INTRODUCTION: Acute-on-chronic liver failure (ACLF) is the result of a dysbalance within the gut-liver axis culminating by the translocation of bacteria and bacterial compounds of the gut barrier. A chronically affected but balanced liver disease status is driven from multidrug-resistant (MDR) Gram-negative bacterial infections to an acute organ failure with high mortality rates.

METHODS: Liver cells (HepG2) and intestinal cells (Caco2) were infected with either Klebsiella pneumoniae ATCC 700603 and two clinical isolates (one MDR) or Acinetobacter baumannii ATCC 19606 and two clinical isolates (one MDR) for 6h hours, each. For identification of toxic effects on liver cells, supernatants were analyzed for secreted cytokines and released metabolites. Using proteome profiler analysis, secretion of cytokines upon infection was brodly analyzed and confirmed by specific ELISAs. Bacterial and host cell metabolites were identified using HPLC/mass spectrometry.
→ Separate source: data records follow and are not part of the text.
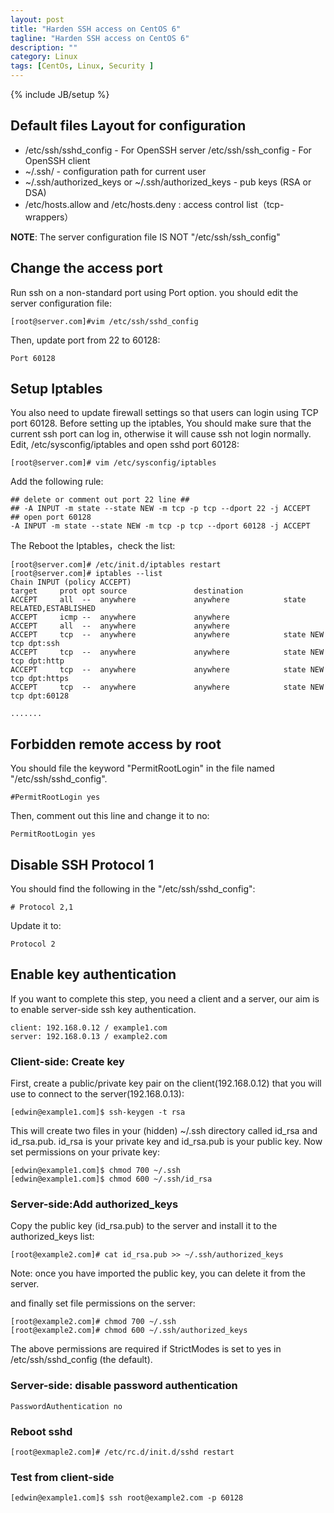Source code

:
```yaml
---
layout: post
title: "Harden SSH access on CentOS 6"
tagline: "Harden SSH access on CentOS 6"
description: ""
category: Linux 
tags: [CentOs, Linux, Security ]
---
```

{% include JB/setup %}

## Default files Layout for configuration 

- /etc/ssh/sshd_config - For OpenSSH server 
/etc/ssh/ssh_config - For OpenSSH client
- ~/.ssh/ - configuration path for current user
- ~/.ssh/authorized_keys or ~/.ssh/authorized_keys - pub keys (RSA or DSA) 
- /etc/hosts.allow and /etc/hosts.deny : access control list（tcp-wrappers）

**NOTE**: The server configuration file IS NOT  "/etc/ssh/ssh_config"

## Change the access port

Run ssh on a non-standard port using Port option. you should edit the server 
configuration file:
 
	[root@server.com]#vim /etc/ssh/sshd_config
 
Then, update port from 22 to 60128:

	Port 60128
 
## Setup Iptables

You also need to update firewall settings so that users can login using TCP port 60128. 
Before setting up the iptables, You should make sure that the current ssh port can log in, 
otherwise it will cause ssh not login normally.  Edit, /etc/sysconfig/iptables and open 
sshd port 60128:

	[root@server.com]# vim /etc/sysconfig/iptables
 
Add the following rule:

	## delete or comment out port 22 line ##
	## -A INPUT -m state --state NEW -m tcp -p tcp --dport 22 -j ACCEPT 
	## open port 60128
	-A INPUT -m state --state NEW -m tcp -p tcp --dport 60128 -j ACCEPT
 
The Reboot the Iptables，check the list:
 
	[root@server.com]# /etc/init.d/iptables restart
	[root@server.com]# iptables --list
	Chain INPUT (policy ACCEPT)
	target     prot opt source               destination         
	ACCEPT     all  --  anywhere             anywhere            state RELATED,ESTABLISHED 
	ACCEPT     icmp --  anywhere             anywhere            
	ACCEPT     all  --  anywhere             anywhere            
	ACCEPT     tcp  --  anywhere             anywhere            state NEW tcp dpt:ssh 
	ACCEPT     tcp  --  anywhere             anywhere            state NEW tcp dpt:http 
	ACCEPT     tcp  --  anywhere             anywhere            state NEW tcp dpt:https 
	ACCEPT     tcp  --  anywhere             anywhere            state NEW tcp dpt:60128 
 
	.......

 
## Forbidden  remote access by root

You should file the keyword "PermitRootLogin" in the file named "/etc/ssh/sshd_config".

	#PermitRootLogin yes

Then, comment out this line and change it to no:

	PermitRootLogin yes
 
## Disable SSH Protocol 1

You should find the following in the  "/etc/ssh/sshd_config":

	# Protocol 2,1

Update it to:

	Protocol 2
 
## Enable key authentication

If you want to complete this step, you need a client and a server, our aim is to enable 
server-side ssh key authentication.

	client: 192.168.0.12 / example1.com
	server: 192.168.0.13 / example2.com

### Client-side: Create key

First, create a public/private key pair on the client(192.168.0.12) that you will use to 
connect to the server(192.168.0.13):
 
	[edwin@example1.com]$ ssh-keygen -t rsa
 
This will create two files in your (hidden) ~/.ssh directory called id_rsa and id_rsa.pub. id_rsa is your private key and id_rsa.pub is your public key.
Now set permissions on your private key:
 
	[edwin@example1.com]$ chmod 700 ~/.ssh
	[edwin@example1.com]$ chmod 600 ~/.ssh/id_rsa 
 
### Server-side:Add authorized_keys

Copy the public key (id_rsa.pub) to the server and install it to the authorized_keys list:
 
	[root@example2.com]# cat id_rsa.pub >> ~/.ssh/authorized_keys
 
Note: once you have imported the public key, you can delete it from the server.

and finally set file permissions on the server:
 
	[root@example2.com]# chmod 700 ~/.ssh
	[root@example2.com]# chmod 600 ~/.ssh/authorized_keys
 
The above permissions are required if StrictModes is set to yes in /etc/ssh/sshd_config (the default).

### Server-side: disable password authentication

	PasswordAuthentication no
 
### Reboot sshd
 
	[root@exmaple2.com]# /etc/rc.d/init.d/sshd restart
 
### Test from client-side
 
	[edwin@example1.com]$ ssh root@example2.com -p 60128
RESULTS: Proteome Profiler assays revealed an increased secretion of the pro-inflammatory cytokines IL-18 and MIF, the anti-inflammatory cytokine IL-13 and the primary inhibitor of tissue-type plasminogen activator SerpinE1. These results were confirmed for MIF and SerpinE1 using ELISA assays. By applying targeted and untargeted metabolomics analysis, the metabolic pathways that are affected during Gram-negative bacterial infection were identified. Fumaric acid, a metabolite of the Krebs cycle, was increased upon infection of liver and intestinal cells, and indole-3-acetic acid, a metabolite derived from aromatic amino acids cycles was increased. Interestingly, uridine and deoxycytidine, both metabolites resulting from nucleic acid metabolism, were increased during A. baumannii infections but decreased upon K. pneumoniae infections.

DISCUSSION: We speculate that the translocation of MDR bacteria or bacterial compounds or metabolites from the gut to the liver is decisive in the development of ACLF. Exact analysis of the role of inflammatory cytokines, bacterial compounds and metabolites might explain the pathogenic mechanisms underlying ACLF and might represent an attractive target for therapeutic intervention.